An image of a dorm building on Wriston Quad.

Last week was particularly stressful for many Brown undergraduates, and it didn’t even have anything to do with midterms. For rising sophomores and juniors, the stakes are high in Brown’s randomized, everyone-for-themselves housing selection. There seems to be a scarcity of desirable living situations, as hopes for singles, suites or newer dorms are left to the luck of the draw. 

Aside from the assorted program and theme houses, Brown's residence feels largely like random, identity-less buildings. It doesn’t have to be this way. Other liberal arts colleges and Ivy League universities offer robust residential housing systems that create tight-knit bonds across students’ four years. To strengthen the undergraduate experience, Brown should adopt its own version of a residential college system that provides a continuous living-learning experience for undergrads.
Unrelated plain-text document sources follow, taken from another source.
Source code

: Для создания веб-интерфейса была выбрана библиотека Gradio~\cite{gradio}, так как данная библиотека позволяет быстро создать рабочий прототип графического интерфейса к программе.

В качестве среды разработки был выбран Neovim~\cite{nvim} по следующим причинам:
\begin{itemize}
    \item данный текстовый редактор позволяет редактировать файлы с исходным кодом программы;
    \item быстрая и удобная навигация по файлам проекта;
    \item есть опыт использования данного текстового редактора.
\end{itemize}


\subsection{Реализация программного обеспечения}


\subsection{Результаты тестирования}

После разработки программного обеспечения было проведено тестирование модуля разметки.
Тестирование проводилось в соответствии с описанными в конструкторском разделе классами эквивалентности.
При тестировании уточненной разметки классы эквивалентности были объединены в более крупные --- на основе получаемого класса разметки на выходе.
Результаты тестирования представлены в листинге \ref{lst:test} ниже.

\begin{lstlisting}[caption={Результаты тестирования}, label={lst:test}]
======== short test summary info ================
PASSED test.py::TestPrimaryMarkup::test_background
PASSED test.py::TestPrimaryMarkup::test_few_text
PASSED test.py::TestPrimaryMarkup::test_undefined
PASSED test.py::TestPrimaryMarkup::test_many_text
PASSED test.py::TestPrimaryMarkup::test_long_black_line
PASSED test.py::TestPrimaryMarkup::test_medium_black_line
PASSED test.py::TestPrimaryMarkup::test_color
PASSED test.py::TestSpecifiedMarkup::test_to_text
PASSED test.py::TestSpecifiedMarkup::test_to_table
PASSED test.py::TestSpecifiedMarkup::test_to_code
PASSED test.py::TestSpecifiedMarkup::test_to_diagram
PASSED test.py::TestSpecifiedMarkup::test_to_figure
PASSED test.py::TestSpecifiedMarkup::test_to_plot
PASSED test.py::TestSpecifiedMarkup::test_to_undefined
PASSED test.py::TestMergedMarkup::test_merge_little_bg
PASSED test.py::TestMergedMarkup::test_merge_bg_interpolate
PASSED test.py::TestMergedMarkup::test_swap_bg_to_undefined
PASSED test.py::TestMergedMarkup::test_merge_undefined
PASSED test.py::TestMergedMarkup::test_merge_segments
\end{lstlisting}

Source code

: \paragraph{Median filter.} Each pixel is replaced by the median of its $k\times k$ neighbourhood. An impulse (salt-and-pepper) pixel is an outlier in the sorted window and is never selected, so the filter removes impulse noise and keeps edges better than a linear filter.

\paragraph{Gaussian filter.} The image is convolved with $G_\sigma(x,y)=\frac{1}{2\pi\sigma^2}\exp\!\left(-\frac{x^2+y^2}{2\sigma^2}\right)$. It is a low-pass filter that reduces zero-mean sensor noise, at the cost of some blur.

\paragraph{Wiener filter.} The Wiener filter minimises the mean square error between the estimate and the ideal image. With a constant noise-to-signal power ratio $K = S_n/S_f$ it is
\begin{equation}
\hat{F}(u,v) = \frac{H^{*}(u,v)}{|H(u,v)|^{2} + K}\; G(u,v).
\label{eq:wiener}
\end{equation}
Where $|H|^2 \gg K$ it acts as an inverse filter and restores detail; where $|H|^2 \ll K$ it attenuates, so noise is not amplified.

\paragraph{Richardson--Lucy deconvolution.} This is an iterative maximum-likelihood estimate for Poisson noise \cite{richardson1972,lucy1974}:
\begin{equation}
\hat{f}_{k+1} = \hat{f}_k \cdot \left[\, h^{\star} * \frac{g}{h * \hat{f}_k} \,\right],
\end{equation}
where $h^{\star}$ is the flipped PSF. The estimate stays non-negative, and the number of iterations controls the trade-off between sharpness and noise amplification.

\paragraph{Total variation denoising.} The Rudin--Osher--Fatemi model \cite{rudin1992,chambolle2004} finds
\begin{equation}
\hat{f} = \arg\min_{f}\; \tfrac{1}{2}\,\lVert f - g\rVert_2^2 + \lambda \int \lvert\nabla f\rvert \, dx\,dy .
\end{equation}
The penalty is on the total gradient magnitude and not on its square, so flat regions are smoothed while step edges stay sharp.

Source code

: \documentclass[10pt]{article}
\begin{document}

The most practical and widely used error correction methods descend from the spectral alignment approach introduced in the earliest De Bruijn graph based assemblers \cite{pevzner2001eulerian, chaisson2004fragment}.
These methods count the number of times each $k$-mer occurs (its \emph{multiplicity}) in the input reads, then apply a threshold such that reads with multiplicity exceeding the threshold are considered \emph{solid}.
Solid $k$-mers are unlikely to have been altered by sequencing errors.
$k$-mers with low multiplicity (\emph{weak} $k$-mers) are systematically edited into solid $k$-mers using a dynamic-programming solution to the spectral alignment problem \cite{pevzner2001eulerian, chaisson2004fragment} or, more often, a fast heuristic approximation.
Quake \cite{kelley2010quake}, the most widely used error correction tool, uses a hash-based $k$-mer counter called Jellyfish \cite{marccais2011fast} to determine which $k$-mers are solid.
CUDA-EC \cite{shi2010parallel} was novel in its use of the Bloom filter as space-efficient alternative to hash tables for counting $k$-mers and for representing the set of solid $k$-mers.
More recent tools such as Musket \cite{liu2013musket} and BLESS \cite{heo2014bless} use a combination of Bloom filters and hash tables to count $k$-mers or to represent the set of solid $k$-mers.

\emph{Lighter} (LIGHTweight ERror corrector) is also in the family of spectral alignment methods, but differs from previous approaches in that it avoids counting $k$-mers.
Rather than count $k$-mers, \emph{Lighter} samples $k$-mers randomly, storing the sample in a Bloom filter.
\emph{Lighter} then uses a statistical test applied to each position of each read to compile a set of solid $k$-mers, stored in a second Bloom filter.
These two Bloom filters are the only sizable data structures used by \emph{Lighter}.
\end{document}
Past editorials have noted the lack of clarity in the housing lottery process. The Office of Residential Life provides floor plans with no square footage metrics, and the service only provides two hours worth of information sessions per semester. Students had to create their own tools to decipher the university’s housing options. With a limited number of suites, one late timing slot can leave part of the community stranded across campus. While first-year students’ excitement for starting college and eagerness to meet their peers might help foster a community within our “neighborhoods,” sophomores and juniors don’t have incentives to build a dorm community before living off campus in their senior year.  

A residential college system could replace the lottery system, providing students with a consistent, built-in community for the length of their undergraduate experiences. At Yale, for instance, all incoming students are sorted into one of fourteen distinct residential colleges. While most don’t move into their residential college until sophomore year, they live with a cohort of other first-year students in the same residential college and engage in its general activities. Unlike Brown, where first-years are corralled together but then separated in subsequent years, Yale’s residential colleges build a distinct community within the university for the whole of the undergraduate experience.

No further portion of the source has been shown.